Available data Block Start
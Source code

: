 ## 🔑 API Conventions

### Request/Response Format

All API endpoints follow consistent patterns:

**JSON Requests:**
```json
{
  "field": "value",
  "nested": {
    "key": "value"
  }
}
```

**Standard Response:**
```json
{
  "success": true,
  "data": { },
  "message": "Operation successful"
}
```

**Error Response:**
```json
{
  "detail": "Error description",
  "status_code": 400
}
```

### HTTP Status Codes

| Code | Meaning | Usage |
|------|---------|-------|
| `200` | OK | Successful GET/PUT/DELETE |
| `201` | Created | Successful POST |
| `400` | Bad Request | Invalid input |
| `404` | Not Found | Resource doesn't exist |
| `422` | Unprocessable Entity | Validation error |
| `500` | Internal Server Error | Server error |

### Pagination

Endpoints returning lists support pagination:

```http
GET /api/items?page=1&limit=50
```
Available data Block End
* What the task requires *
What lines in the entries above hold "Response"? Copy every one.

* Reply to the task *
### Request/Response Format
**Standard Response:**
**Error Response:**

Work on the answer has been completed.